THE month of June was filled with national pride as the 21st FIFA World Cup kicked off in Russia.

The song Three Lions could be heard anywhere, from pubs to back gardens, as England won match after match and put the hopes back into its supporters.

Special attention was paid to manager Gareth Southgate and captain Harry Kane as the pair looked to be an unstoppable force in football.

England’s 6-1 victory against Panama was their biggest ever at a major tournament and sealed progress to the last 16 knockout phase.

June was the month of the region’s large-scale events, beginning with Darlington’s Race For Life in South Park.

Over 1,500 women took part in the 5k race, some looking serious with sports watches attached to arms and ears plugged into music, but many seemed to walk, chatting happily in the sunshine, sometimes with young children tagging along.

Everyone showed up with their own personal story to tell and tributes to mum, nan, sister and auntie written on the backs of shirts.

Race organiser Lauren Robertson said: “The sun came out fortunately and it is always a lovely atmosphere here with a nice feel to it.

“We would obviously like to thank everyone for their support, particularly those who come back year after year.”

Mid-month saw the return of Bishop Auckland’s Kynren, with new scenes to mark the centenary of the women’s vote and the First World War.

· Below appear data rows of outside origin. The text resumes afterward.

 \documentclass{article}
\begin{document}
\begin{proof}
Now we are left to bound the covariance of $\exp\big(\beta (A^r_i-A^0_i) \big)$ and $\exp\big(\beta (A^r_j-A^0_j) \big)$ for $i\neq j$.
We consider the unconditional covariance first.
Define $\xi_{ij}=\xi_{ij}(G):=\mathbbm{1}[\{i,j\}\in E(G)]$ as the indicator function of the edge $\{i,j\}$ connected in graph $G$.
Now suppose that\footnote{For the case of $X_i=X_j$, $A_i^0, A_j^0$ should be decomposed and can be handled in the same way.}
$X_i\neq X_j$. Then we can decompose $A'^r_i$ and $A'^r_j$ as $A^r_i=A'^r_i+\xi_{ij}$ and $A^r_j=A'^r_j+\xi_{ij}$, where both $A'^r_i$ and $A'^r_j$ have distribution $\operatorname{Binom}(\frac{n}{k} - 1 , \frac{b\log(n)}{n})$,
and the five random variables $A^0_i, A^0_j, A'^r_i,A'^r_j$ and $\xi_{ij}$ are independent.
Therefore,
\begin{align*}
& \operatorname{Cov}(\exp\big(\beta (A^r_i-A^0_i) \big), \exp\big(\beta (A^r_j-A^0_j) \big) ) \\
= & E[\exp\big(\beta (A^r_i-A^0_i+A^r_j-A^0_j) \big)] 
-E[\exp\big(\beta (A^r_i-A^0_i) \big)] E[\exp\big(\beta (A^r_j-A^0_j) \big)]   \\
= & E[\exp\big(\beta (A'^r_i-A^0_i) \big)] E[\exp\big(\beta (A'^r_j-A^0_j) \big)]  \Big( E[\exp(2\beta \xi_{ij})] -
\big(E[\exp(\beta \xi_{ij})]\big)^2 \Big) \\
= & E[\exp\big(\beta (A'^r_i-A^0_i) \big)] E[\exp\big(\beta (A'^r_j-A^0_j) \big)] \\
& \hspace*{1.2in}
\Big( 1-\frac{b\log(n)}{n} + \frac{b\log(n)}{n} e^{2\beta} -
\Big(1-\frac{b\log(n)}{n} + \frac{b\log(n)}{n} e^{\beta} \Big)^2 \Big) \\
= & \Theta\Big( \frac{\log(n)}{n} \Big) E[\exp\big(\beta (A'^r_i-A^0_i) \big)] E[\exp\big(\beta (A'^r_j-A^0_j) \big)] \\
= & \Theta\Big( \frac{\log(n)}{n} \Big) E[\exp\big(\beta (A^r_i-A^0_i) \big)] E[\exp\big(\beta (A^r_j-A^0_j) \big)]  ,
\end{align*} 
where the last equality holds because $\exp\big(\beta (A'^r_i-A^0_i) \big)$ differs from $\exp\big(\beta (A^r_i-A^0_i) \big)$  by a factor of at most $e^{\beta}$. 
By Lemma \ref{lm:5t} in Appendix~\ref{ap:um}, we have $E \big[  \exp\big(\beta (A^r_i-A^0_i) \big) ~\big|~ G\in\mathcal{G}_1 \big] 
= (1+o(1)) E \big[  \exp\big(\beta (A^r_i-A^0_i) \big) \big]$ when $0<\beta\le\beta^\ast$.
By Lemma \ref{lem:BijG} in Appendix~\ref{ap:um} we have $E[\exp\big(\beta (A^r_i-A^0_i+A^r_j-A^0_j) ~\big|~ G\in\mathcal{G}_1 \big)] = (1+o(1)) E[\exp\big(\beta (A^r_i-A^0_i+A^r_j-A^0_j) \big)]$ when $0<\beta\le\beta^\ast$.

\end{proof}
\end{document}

The display of 2,000 years of England’s history saw the familiar touches of sheep and geese running, medieval battles and dazzling fireworks displays.

New scenes included a horse galloping around with its rider on fire, a Roman prisoner dragged at full pelt across the arena, a pitch invasion by angry suffragettes, the Beatles on their zebra crossing, and a menacing flypast by a shadowy enemy bomber.

The end of June saw the opening night of the Great Exhibition of the North.

Thousands of people descended onto the banks of the Tyne to enjoy a live performance from northern rock band Maximo Park, and an appearance by renowned poet, Lemn Sissay introducing his newly created Anthem of the North.

The opening event marked the culmination of months of planning and the start of an 80-day free programme including trails, venues, exhibits and installations across Newcastle and Gateshead.

Nick Forbes, leader of Newcastle City Council, said: “Tonight we embark on a spectacular celebration of our creativity and diversity in which the energy of the North is showcased on a global scale.

“Our history has shaped the world, and we continue to be at the cutting edge of innovation and new technologies. Our warm welcome is legendary and our pride and culture has inspired generations.”

Two North-East towns were dealt devastating blows after a major retailer announced plans to pull out of them both, resulting in hundreds of job losses.

The department store House of Fraser confirmed that its Darlington and Middlesbrough shops would close next year if proposals to rescue the struggling business were approved.

The much-feared announcement followed news of the closure of Marks & Spencer’s Darlington and Stockton stores, while Middlesbrough had also seen other recent shop closures.

Darlington MP Jenny Chapman issued a damning assessment of the retailer, describing its strategy as “lazy and short-term”, and the decision to abandon the iconic town centre building a “desertion of our community”.

Councillor Chris McEwan. Darlington Borough Council's cabinet member for economy and regeneration, said the announcement was a “dark moment” for Darlington, but vowed the council will “keep on fighting” for the town.

Meanwhile that month, Council Leader Bill Dixon announced his decision to retire from politics after four decades of service.

Having been first elected to Darlington council on the day that Margaret Thatcher became Britain’s first female Prime Minister, his retirement as council leader marked the end of an era.

In a letter sent to all council staff, Cllr Dixon said the decision was made for personal reasons and so he could spend more time with his wife, Lynne.

“I am the last of the class of ’79,” he said, “but that’s because this job gets under your skin: there’s always one more job, one more policy, one more issue to get sorted before you go.

“But I’ve enjoyed 39-anda-half years as a councillor, seven-and-a-half years as leader. I’m 65 now, and I decided in 2015 that I would not be running again, so it is the right time to call it a day.”

And a school girl from County Durham stunned the judges of America’s Got Talent, earning herself a golden buzzer and the running for a million dollar prize.

Courtney Hadwin, 13, of Hesleden, near Peterlee, got a standing ovation from all four judges after belting out a scorching rendition of Otis Redding’s Hard to Handle.

Appearing on the stage, Courtney, a pupil at The Academy at Shotton Hall, Peterlee, admitted to being nervous as Spice Girl Mel B allayed her fears.

But once the music started she came into her own with a performance that left judges and audience alike open-mouthed.

Simon Cowell exclaimed: “Bloody hell Courtney. You were this shy little thing when you came out. And then you sing and you’re like a lion. I mean, genuinely incredible.”

Courtney, who burst into tears, tweeted after the show: “I didn’t know what to expect when I auditioned for (America’s Got Talent) but the golden buzzer was more than I ever could have dreamed of. Thank you so much @howiemandel I am so happy and can’t thank you enough.”